## TASK STATEMENT
Copy each line below in which the word "tabular" occurs.

## PROVIDED DATA
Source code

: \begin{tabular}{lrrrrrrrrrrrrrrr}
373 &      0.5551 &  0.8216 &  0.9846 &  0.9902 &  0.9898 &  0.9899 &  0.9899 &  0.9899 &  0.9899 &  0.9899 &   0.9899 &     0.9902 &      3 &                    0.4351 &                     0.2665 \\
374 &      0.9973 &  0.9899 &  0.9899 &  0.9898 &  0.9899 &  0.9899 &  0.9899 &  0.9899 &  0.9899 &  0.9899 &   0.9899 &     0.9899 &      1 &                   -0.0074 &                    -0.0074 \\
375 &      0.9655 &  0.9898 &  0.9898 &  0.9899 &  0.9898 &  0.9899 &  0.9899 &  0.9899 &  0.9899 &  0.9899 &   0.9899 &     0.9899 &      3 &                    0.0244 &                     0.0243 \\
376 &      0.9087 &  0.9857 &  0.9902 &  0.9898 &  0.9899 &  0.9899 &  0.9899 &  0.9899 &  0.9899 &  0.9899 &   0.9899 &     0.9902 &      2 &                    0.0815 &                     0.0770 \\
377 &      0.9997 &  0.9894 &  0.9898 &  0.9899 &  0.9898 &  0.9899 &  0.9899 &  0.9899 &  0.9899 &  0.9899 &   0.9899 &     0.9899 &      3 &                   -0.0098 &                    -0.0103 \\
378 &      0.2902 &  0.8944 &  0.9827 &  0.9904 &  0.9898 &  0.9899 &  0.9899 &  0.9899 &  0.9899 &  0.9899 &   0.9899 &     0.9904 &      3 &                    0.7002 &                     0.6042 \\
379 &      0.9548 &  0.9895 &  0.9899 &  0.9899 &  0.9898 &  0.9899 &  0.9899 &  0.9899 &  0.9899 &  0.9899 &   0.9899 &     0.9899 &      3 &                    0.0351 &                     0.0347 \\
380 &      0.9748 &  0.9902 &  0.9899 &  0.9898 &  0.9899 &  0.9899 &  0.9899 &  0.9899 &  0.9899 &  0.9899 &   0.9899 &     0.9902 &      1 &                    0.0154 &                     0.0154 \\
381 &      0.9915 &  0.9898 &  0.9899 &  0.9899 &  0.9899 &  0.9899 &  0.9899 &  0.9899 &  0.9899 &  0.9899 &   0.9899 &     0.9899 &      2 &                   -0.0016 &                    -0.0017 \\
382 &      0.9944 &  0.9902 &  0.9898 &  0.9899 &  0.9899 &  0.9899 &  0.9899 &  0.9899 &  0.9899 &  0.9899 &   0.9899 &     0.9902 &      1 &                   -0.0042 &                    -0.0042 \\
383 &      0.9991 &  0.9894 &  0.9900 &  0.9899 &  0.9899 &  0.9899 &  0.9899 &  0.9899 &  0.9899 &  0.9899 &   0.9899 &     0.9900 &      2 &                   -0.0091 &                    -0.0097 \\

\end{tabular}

## TASK RESULT
: \begin{tabular}{lrrrrrrrrrrrrrrr}
\end{tabular}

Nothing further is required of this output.